##### STUDY MATERIAL #####

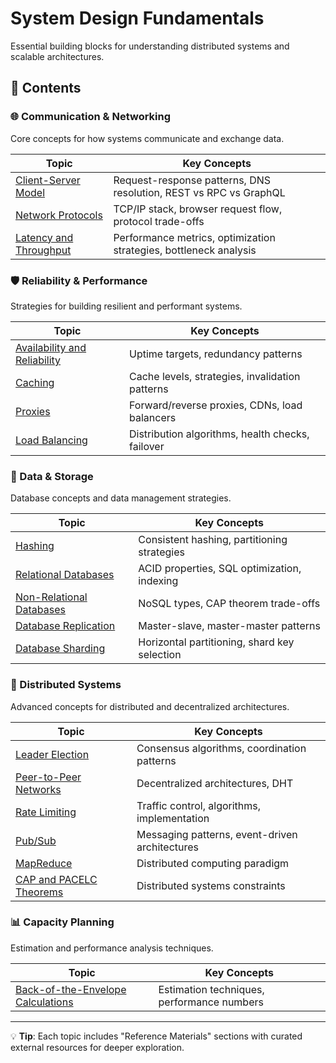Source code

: # System Design Fundamentals

Essential building blocks for understanding distributed systems and scalable architectures.

## 📖 Contents

### 🌐 Communication & Networking

Core concepts for how systems communicate and exchange data.

| Topic                                                    | Key Concepts                                                      |
|----------------------------------------------------------|-------------------------------------------------------------------|
| [Client-Server Model](./01-client-server.md)             | Request-response patterns, DNS resolution, REST vs RPC vs GraphQL |
| [Network Protocols](./02-network-protocols.md)           | TCP/IP stack, browser request flow, protocol trade-offs           |
| [Latency and Throughput](./03-latency-and-throughput.md) | Performance metrics, optimization strategies, bottleneck analysis |

### 🛡️ Reliability & Performance

Strategies for building resilient and performant systems.

| Topic                                                                | Key Concepts                                     |
|----------------------------------------------------------------------|--------------------------------------------------|
| [Availability and Reliability](./04-availability-and-reliability.md) | Uptime targets, redundancy patterns              |
| [Caching](./05-caching.md)                                           | Cache levels, strategies, invalidation patterns  |
| [Proxies](./06-proxies.md)                                           | Forward/reverse proxies, CDNs, load balancers    |
| [Load Balancing](./07-load-balancing.md)                             | Distribution algorithms, health checks, failover |

### 💾 Data & Storage

Database concepts and data management strategies.

| Topic                                                        | Key Concepts                                 |
|--------------------------------------------------------------|----------------------------------------------|
| [Hashing](./08-hashing.md)                                   | Consistent hashing, partitioning strategies  |
| [Relational Databases](./09-relational-databases.md)         | ACID properties, SQL optimization, indexing  |
| [Non-Relational Databases](./10-non-relational-databases.md) | NoSQL types, CAP theorem trade-offs          |
| [Database Replication](./11-database-replication.md)         | Master-slave, master-master patterns         |
| [Database Sharding](./12-database-sharding.md)               | Horizontal partitioning, shard key selection |

### 🔗 Distributed Systems

Advanced concepts for distributed and decentralized architectures.

| Topic                                                      | Key Concepts                                   |
|------------------------------------------------------------|------------------------------------------------|
| [Leader Election](./13-leader-election.md)                 | Consensus algorithms, coordination patterns    |
| [Peer-to-Peer Networks](./14-peer-to-peer-networks.md)     | Decentralized architectures, DHT               |
| [Rate Limiting](./15-rate-limiting.md)                     | Traffic control, algorithms, implementation    |
| [Pub/Sub](./16-pub-sub.md)                                 | Messaging patterns, event-driven architectures |
| [MapReduce](./17-mapreduce.md)                             | Distributed computing paradigm                 |
| [CAP and PACELC Theorems](./18-cap-and-pacelc-theorems.md) | Distributed systems constraints                |

### 📊 Capacity Planning

Estimation and performance analysis techniques.

| Topic                                                                          | Key Concepts                               |
|--------------------------------------------------------------------------------|--------------------------------------------|
| [Back-of-the-Envelope Calculations](./19-back-of-the-envelope-calculations.md) | Estimation techniques, performance numbers |

---

💡 **Tip**: Each topic includes "Reference Materials" sections with curated external resources for deeper exploration.
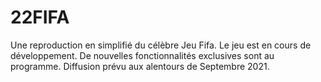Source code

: # 22FIFA
Une reproduction en simplifié du célèbre Jeu Fifa. Le jeu est en cours de développement. De nouvelles fonctionnalités exclusives sont au programme. Diffusion prévu aux alentours de Septembre 2021.
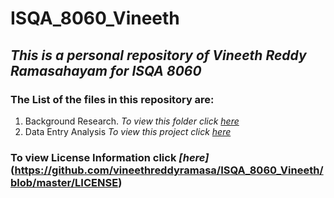 # ISQA_8060_Vineeth

## _This is a personal repository of Vineeth Reddy Ramasahayam for ISQA 8060_ 

### The List of the files in this repository are:
1. Background Research.  _To view this folder click [here](www.google.com)_ 
2. Data Entry Analysis   _To view this project click [here](www.google.com)_

### To view License Information click _[here]_(https://github.com/vineethreddyramasa/ISQA_8060_Vineeth/blob/master/LICENSE)
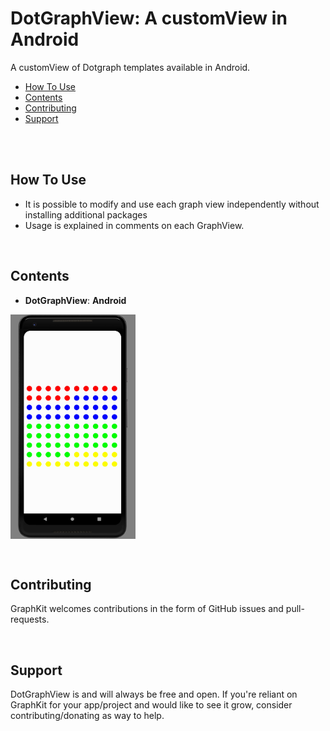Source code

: # DotGraphView: A customView in Android

A customView of Dotgraph templates available in Android.

- [How To Use](#HowToUse)
- [Contents](#contents)
- [Contributing](#contributing)
- [Support](#support)

<br/>

<br/>

## How To Use

- It is possible to modify and use each graph view independently without installing additional packages
- Usage is explained in comments on each GraphView.

<br/>

## Contents

- **DotGraphView**: **Android**
<p>
<img align="center" alt="Android" width="200px" src="img/DotGraph.png"/>
</p>

<br/>

## Contributing

GraphKit welcomes contributions in the form of GitHub issues and pull-requests.

<br/>

## Support

DotGraphView is and will always be free and open. If you're reliant on GraphKit for your app/project and would like to see it grow, consider contributing/donating as way to help.

<br/>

#####

THE TASK | Every record is to be reproduced exactly, with no pictures included.

ANSWER BOX |
Source code

: # System Design Fundamentals

Essential building blocks for understanding distributed systems and scalable architectures.

## 📖 Contents

### 🌐 Communication & Networking

Core concepts for how systems communicate and exchange data.

| Topic                                                    | Key Concepts                                                      |
|----------------------------------------------------------|-------------------------------------------------------------------|
| [Client-Server Model](./01-client-server.md)             | Request-response patterns, DNS resolution, REST vs RPC vs GraphQL |
| [Network Protocols](./02-network-protocols.md)           | TCP/IP stack, browser request flow, protocol trade-offs           |
| [Latency and Throughput](./03-latency-and-throughput.md) | Performance metrics, optimization strategies, bottleneck analysis |

### 🛡️ Reliability & Performance

Strategies for building resilient and performant systems.

| Topic                                                                | Key Concepts                                     |
|----------------------------------------------------------------------|--------------------------------------------------|
| [Availability and Reliability](./04-availability-and-reliability.md) | Uptime targets, redundancy patterns              |
| [Caching](./05-caching.md)                                           | Cache levels, strategies, invalidation patterns  |
| [Proxies](./06-proxies.md)                                           | Forward/reverse proxies, CDNs, load balancers    |
| [Load Balancing](./07-load-balancing.md)                             | Distribution algorithms, health checks, failover |

### 💾 Data & Storage

Database concepts and data management strategies.

| Topic                                                        | Key Concepts                                 |
|--------------------------------------------------------------|----------------------------------------------|
| [Hashing](./08-hashing.md)                                   | Consistent hashing, partitioning strategies  |
| [Relational Databases](./09-relational-databases.md)         | ACID properties, SQL optimization, indexing  |
| [Non-Relational Databases](./10-non-relational-databases.md) | NoSQL types, CAP theorem trade-offs          |
| [Database Replication](./11-database-replication.md)         | Master-slave, master-master patterns         |
| [Database Sharding](./12-database-sharding.md)               | Horizontal partitioning, shard key selection |

### 🔗 Distributed Systems

Advanced concepts for distributed and decentralized architectures.

| Topic                                                      | Key Concepts                                   |
|------------------------------------------------------------|------------------------------------------------|
| [Leader Election](./13-leader-election.md)                 | Consensus algorithms, coordination patterns    |
| [Peer-to-Peer Networks](./14-peer-to-peer-networks.md)     | Decentralized architectures, DHT               |
| [Rate Limiting](./15-rate-limiting.md)                     | Traffic control, algorithms, implementation    |
| [Pub/Sub](./16-pub-sub.md)                                 | Messaging patterns, event-driven architectures |
| [MapReduce](./17-mapreduce.md)                             | Distributed computing paradigm                 |
| [CAP and PACELC Theorems](./18-cap-and-pacelc-theorems.md) | Distributed systems constraints                |

### 📊 Capacity Planning

Estimation and performance analysis techniques.

| Topic                                                                          | Key Concepts                               |
|--------------------------------------------------------------------------------|--------------------------------------------|
| [Back-of-the-Envelope Calculations](./19-back-of-the-envelope-calculations.md) | Estimation techniques, performance numbers |

---

💡 **Tip**: Each topic includes "Reference Materials" sections with curated external resources for deeper exploration.
Source code

: # 22FIFA
Une reproduction en simplifié du célèbre Jeu Fifa. Le jeu est en cours de développement. De nouvelles fonctionnalités exclusives sont au programme. Diffusion prévu aux alentours de Septembre 2021.
 # ISQA_8060_Vineeth

## _This is a personal repository of Vineeth Reddy Ramasahayam for ISQA 8060_ 

### The List of the files in this repository are:
1. Background Research.  _To view this folder click [here](www.google.com)_ 
2. Data Entry Analysis   _To view this project click [here](www.google.com)_

### To view License Information click _[here]_(https://github.com/vineethreddyramasa/ISQA_8060_Vineeth/blob/master/LICENSE)
Source code

: # DotGraphView: A customView in Android

A customView of Dotgraph templates available in Android.

- [How To Use](#HowToUse)
- [Contents](#contents)
- [Contributing](#contributing)
- [Support](#support)

<br/>

<br/>

## How To Use

- It is possible to modify and use each graph view independently without installing additional packages
- Usage is explained in comments on each GraphView.

<br/>

## Contents

- **DotGraphView**: **Android**
<p>
<img align="center" alt="Android" width="200px" src="img/DotGraph.png"/>
</p>

<br/>

## Contributing

GraphKit welcomes contributions in the form of GitHub issues and pull-requests.

<br/>

## Support

DotGraphView is and will always be free and open. If you're reliant on GraphKit for your app/project and would like to see it grow, consider contributing/donating as way to help.

<br/>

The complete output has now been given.